_Work item_.
Scan the entries below. Report each line where the string "request" occurs.

_Saved data entries_.
%%

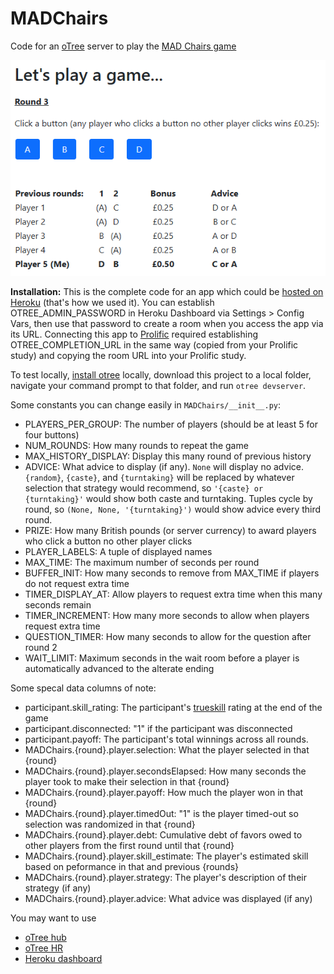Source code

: # MADChairs
Code for an [oTree](https://otree.readthedocs.io/en/latest/index.html) server to play the [MAD Chairs game](https://arxiv.org/abs/2503.20986)

![screenshot](https://github.com/ChrisSantosLang/MADChairs/blob/main/Media/advice.png?raw=true)

**Installation:** This is the complete code for an app which could be [hosted on Heroku](https://otree.readthedocs.io/en/latest/server/heroku.html) (that's how we used it). You can establish OTREE_ADMIN_PASSWORD in Heroku Dashboard via Settings > Config Vars, then use that password to create a room when you access the app via its URL. Connecting this app to [Prolific](https://www.prolific.com/) required establishing OTREE_COMPLETION_URL in the same way (copied from your Prolific study) and copying the room URL into your Prolific study.

To test locally, [install otree](https://github.com/oTree-org/otree-core) locally, download this project to a local folder, navigate your command prompt to that folder, and run `otree devserver`. 

Some constants you can change easily in `MADChairs/__init__.py`:
* PLAYERS_PER_GROUP: The number of players (should be at least 5 for four buttons)
* NUM_ROUNDS: How many rounds to repeat the game
* MAX_HISTORY_DISPLAY: Display this many round of previous history
* ADVICE: What advice to display (if any). `None` will display no advice. `{random}`, `{caste}`, and `{turntaking}` will be replaced by whatever selection that strategy would recommend, so `'{caste} or {turntaking}'` would show both caste and turntaking. Tuples cycle by round, so `(None, None, '{turntaking}')` would show advice every third round.
* PRIZE: How many British pounds (or server currency) to award players who click a button no other player clicks
* PLAYER_LABELS: A tuple of displayed names
* MAX_TIME: The maximum number of seconds per round
* BUFFER_INIT: How many seconds to remove from MAX_TIME if players do not request extra time
* TIMER_DISPLAY_AT: Allow players to request extra time when this many seconds remain
* TIMER_INCREMENT: How many more seconds to allow when players request extra time
* QUESTION_TIMER: How many seconds to allow for the question after round 2
* WAIT_LIMIT: Maximum seconds in the wait room before a player is automatically advanced to the alterate ending

Some specal data columns of note:
* participant.skill_rating: The participant's [trueskill](https://trueskill.org/) rating at the end of the game
* participant.disconnected: "1" if the participant was disconnected
* participant.payoff: The participant's total winnings across all rounds.
* MADChairs.{round}.player.selection: What the player selected in that {round}
* MADChairs.{round}.player.secondsElapsed: How many seconds the player took to make their selection in that {round}
* MADChairs.{round}.player.payoff: How much the player won in that {round}
* MADChairs.{round}.player.timedOut: "1" is the player timed-out so selection was randomized in that {round}
* MADChairs.{round}.player.debt: Cumulative debt of favors owed to other players from the first round until that {round}
* MADChairs.{round}.player.skill_estimate: The player's estimated skill based on peformance in that and previous {rounds}
* MADChairs.{round}.player.strategy: The player's description of their strategy (if any)
* MADChairs.{round}.player.advice: What advice was displayed (if any)

You may want to use
* [oTree hub](https://www.otreehub.com/)
* [oTree HR](https://hr.otreehub.com/)
* [Heroku dashboard](https://dashboard.heroku.com/apps)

%%

_Written answer_.
* BUFFER_INIT: How many seconds to remove from MAX_TIME if players do not request extra time
* TIMER_DISPLAY_AT: Allow players to request extra time when this many seconds remain
* TIMER_INCREMENT: How many more seconds to allow when players request extra time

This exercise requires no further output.